Gather every line from the entries below that includes "locally".

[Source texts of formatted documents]
+ + +

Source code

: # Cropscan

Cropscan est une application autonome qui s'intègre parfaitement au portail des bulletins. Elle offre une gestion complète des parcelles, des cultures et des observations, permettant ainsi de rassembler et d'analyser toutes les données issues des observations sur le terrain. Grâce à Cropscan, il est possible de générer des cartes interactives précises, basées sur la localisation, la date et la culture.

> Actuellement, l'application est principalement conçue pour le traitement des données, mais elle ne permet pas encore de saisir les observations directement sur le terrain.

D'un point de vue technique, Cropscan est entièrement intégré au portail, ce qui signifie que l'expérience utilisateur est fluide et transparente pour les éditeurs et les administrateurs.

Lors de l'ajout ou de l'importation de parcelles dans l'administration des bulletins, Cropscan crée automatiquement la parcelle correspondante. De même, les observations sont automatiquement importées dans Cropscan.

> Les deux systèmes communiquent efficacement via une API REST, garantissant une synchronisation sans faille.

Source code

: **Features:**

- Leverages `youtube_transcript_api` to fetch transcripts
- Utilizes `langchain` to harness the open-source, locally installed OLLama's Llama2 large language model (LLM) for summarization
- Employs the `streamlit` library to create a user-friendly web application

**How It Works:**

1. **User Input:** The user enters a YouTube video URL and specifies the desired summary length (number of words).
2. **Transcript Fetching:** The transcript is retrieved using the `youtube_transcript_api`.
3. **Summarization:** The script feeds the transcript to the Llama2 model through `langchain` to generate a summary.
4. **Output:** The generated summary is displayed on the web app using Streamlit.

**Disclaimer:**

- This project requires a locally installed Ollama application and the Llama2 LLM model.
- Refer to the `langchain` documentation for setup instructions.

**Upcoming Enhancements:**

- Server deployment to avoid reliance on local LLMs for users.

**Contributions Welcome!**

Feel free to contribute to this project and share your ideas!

+ + +

--- RESPONSE ---
- Utilizes `langchain` to harness the open-source, locally installed OLLama's Llama2 large language model (LLM) for summarization
- This project requires a locally installed Ollama application and the Llama2 LLM model.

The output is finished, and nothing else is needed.